The fact that Sri Lanka has been left out of the summit ought to be worrying for it. Fire-breathing nationalist opinion in Sri Lanka is likely to be of the view that this counts for nothing and that the US is in no position to sit in judgement over other countries on issues relating to democratic development. These nationalists are also likely to vociferate that Sri Lanka could depend on its ‘all-weather friends’ in Asia for support in a number of areas and that Western support is not of much consequence for its sustenance.

But such positions fly in the face of hard political and economic realities. To begin with, no major power in Asia would come to Sri Lanka’s rescue at the cost of its own political and economic links with the West. These powers’ economic wellbeing is integral to their having cordial ties with the US, for instance. China cannot afford to neglect its trade and investment ties with the US and vice versa. China would not risk too much for Sri Lanka’s sake.

Besides, there is the case of Uganda to consider. It has scarred itself badly by mortgaging some of its real estate to outside powers. Today, the latter are reportedly staking a claim to what they seem to have lost by forcibly occupying the territories concerned in Uganda. Small countries, such as Sri Lanka, have no choice but to relate cordially with all the major powers.

Of the subjects that are expected to come up for discussion at the summit, ‘Advancing respect for human rights’, ought to be of prime importance. This is at the heart of democratic development and it ought to be clear that countries that do not respect fundamental human rights could not be part of any discussion on democracy. Accordingly, authoritarian states cannot sit at conference tables of this kind. It ought to be equally plain that ‘one man rule’ or one-party rule could not figure in these talks since such dispensations are antithetical to basic human rights.

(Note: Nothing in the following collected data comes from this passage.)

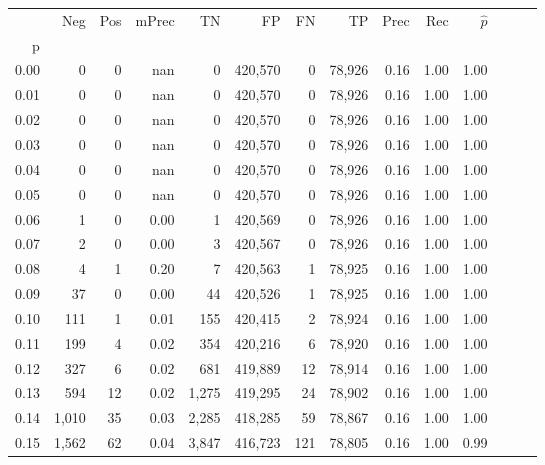 \begin{tabular}{rrrrrrrrrrrrrr}
\toprule
{} &     Neg &    Pos & mPrec &       TN &       FP &      FN &      TP &  Prec &   Rec & $\hat{p}$ \\
p    &         &        &       &          &          &         &         &       &       &           \\
\midrule
0.00 &       0 &      0 &   nan &        0 &  420,570 &       0 &  78,926 &  0.16 &  1.00 &      1.00 \\
0.01 &       0 &      0 &   nan &        0 &  420,570 &       0 &  78,926 &  0.16 &  1.00 &      1.00 \\
0.02 &       0 &      0 &   nan &        0 &  420,570 &       0 &  78,926 &  0.16 &  1.00 &      1.00 \\
0.03 &       0 &      0 &   nan &        0 &  420,570 &       0 &  78,926 &  0.16 &  1.00 &      1.00 \\
0.04 &       0 &      0 &   nan &        0 &  420,570 &       0 &  78,926 &  0.16 &  1.00 &      1.00 \\
0.05 &       0 &      0 &   nan &        0 &  420,570 &       0 &  78,926 &  0.16 &  1.00 &      1.00 \\
0.06 &       1 &      0 &  0.00 &        1 &  420,569 &       0 &  78,926 &  0.16 &  1.00 &      1.00 \\
0.07 &       2 &      0 &  0.00 &        3 &  420,567 &       0 &  78,926 &  0.16 &  1.00 &      1.00 \\
0.08 &       4 &      1 &  0.20 &        7 &  420,563 &       1 &  78,925 &  0.16 &  1.00 &      1.00 \\
0.09 &      37 &      0 &  0.00 &       44 &  420,526 &       1 &  78,925 &  0.16 &  1.00 &      1.00 \\
0.10 &     111 &      1 &  0.01 &      155 &  420,415 &       2 &  78,924 &  0.16 &  1.00 &      1.00 \\
0.11 &     199 &      4 &  0.02 &      354 &  420,216 &       6 &  78,920 &  0.16 &  1.00 &      1.00 \\
0.12 &     327 &      6 &  0.02 &      681 &  419,889 &      12 &  78,914 &  0.16 &  1.00 &      1.00 \\
0.13 &     594 &     12 &  0.02 &    1,275 &  419,295 &      24 &  78,902 &  0.16 &  1.00 &      1.00 \\
0.14 &   1,010 &     35 &  0.03 &    2,285 &  418,285 &      59 &  78,867 &  0.16 &  1.00 &      1.00 \\
0.15 &   1,562 &     62 &  0.04 &    3,847 &  416,723 &     121 &  78,805 &  0.16 &  1.00 &      0.99 \\

\end{tabular}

Currently, even in the West, the suitability of the US to head the summit in focus is being vigorously questioned and there are acceptable grounds for this. While it could be argued that the US is a flawed democracy, it needs to be remembered that the foremost democracies are growing, evolving and dynamic systems and are not static and stagnant in nature in those cultural environments that favour their adoption. Accordingly, democracy cannot be rigorously defined. Essentially, it could be defined only in terms of what it is not. For example, political systems that do not nurture individual rights cannot pass muster as democracies.

Thus, the summit offers opportunities for a fruitful discussion on what must be done to keep democracy ticking. Ideally, major democracies in Asia too need to conduct such parleys on ways of benchmarking democratic advancement. India, for one, could take on this responsibility, being one of the most advanced democracies in our region.